The datum values will be pointers to strings.

> ... is my assumption correct, that in
> that case the Datum is only a link to where the actual data is stored
> and only 'scankey->sk_func' knows how to make use of it (compare it).
> In that case it would be extremly hard to get to a numeric
> representation which can be used for the interpolation.

The btree code is (or reasonably can be) aware that such values are
pass-by-reference, and how to get to the bits. But the comparison
semantics of two different values are not something it knows about
except by asking the comparison function. This can be quite a
nontrivial matter even for text, since we follow strcoll() comparison
rules.

regards, tom lane


From: Samuel Vogel <s(at)muel-vogel(dot)de>
To: Tom Lane <tgl(at)sss(dot)pgh(dot)pa(dot)us>
Cc: pgsql-hackers(at)postgresql(dot)org
Subject: Re: b-tree index search algorithms
Date: 2012-07-18 21:48:05
Message-ID: 50072F15.2020107@muel-vogel.de
Views: Raw Message | Whole Thread | Download mbox | Resend email
Lists: pgsql-hackers

Am 17.07.12 19:38, schrieb Tom Lane:
> btree knows nothing about the datatypes it's working on except that
> they have comparison functions. Converting the values to some sort of
> numeric scale that you can interpolate on seems logically dubious and
> fraught with practical difficulties. Now, we do have some code in
> selfuncs.c that tries to do that, for some data types, but it's only
> for planner estimation purposes, and we don't rely very heavily on its
> results even in that context. Depending on it to be right for search
> purposes sounds pretty scary.

'convert_string_to_scalar' and others look interesting in selfuncs.c,
thanks for the pointer!

>> Okay, how are indexes on char/text columns handled then?
> The datum values will be pointers to strings.

I can simply dereference it and read all bytes until a null-byte appears
(depending on the collation and that I know that it actually is a string)?

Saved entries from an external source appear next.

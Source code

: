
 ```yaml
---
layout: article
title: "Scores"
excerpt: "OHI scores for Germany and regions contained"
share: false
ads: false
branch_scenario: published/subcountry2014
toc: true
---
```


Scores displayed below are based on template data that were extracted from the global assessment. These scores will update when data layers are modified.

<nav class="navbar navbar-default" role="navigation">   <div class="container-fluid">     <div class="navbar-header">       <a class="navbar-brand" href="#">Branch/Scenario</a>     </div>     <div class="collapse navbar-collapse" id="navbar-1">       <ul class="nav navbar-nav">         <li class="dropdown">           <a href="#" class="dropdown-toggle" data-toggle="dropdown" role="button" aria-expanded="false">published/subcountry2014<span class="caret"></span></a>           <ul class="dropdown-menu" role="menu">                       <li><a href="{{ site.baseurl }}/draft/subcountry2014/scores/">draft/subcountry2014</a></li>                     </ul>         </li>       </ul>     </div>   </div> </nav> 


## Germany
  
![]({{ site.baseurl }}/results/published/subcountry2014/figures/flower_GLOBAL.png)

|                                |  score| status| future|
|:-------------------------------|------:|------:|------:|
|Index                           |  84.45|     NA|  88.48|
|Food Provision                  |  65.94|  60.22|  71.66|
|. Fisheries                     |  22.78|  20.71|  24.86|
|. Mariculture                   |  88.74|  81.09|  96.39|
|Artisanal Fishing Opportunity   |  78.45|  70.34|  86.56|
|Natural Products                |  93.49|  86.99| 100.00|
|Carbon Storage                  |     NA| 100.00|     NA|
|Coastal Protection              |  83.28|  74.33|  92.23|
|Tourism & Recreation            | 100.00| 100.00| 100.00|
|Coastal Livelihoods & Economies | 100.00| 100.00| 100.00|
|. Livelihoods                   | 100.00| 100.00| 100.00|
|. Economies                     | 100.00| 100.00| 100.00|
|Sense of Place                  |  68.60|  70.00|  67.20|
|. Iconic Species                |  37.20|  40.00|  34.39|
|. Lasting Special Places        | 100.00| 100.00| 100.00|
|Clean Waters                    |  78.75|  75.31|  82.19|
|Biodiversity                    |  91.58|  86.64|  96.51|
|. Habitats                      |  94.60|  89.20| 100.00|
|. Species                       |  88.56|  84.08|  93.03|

> The btree code is (or reasonably can be) aware that such values are
> pass-by-reference, and how to get to the bits. But the comparison
> semantics of two different values are not something it knows about
> except by asking the comparison function. This can be quite a
> nontrivial matter even for text, since we follow strcoll() comparison
> rules. regards, tom lane

How would the b-tree know exactly that a value is only a reference? And
even in that case you say that it could get the bits, but make no use of
it, since it does not know what they represent, right?

Regards,
Samuel


From: Tom Lane <tgl(at)sss(dot)pgh(dot)pa(dot)us>
To: Samuel Vogel <s(at)muel-vogel(dot)de>
Cc: pgsql-hackers(at)postgresql(dot)org
Subject: Re: b-tree index search algorithms
Date: 2012-07-18 21:56:32
Message-ID: 3066.1342648592@sss.pgh.pa.us
Views: Raw Message | Whole Thread | Download mbox | Resend email
Lists: pgsql-hackers

Samuel Vogel <s(at)muel-vogel(dot)de> writes:
> Am 17.07.12 19:38, schrieb Tom Lane:
>> The datum values will be pointers to strings.

> I can simply dereference it and read all bytes until a null-byte appears
> (depending on the collation and that I know that it actually is a string)?

We use a length word and then data, with no trailing null, at least for
text and varchar. This area has been hacked for efficiency until it's
pretty complicated, but you can read about it in postgres.h.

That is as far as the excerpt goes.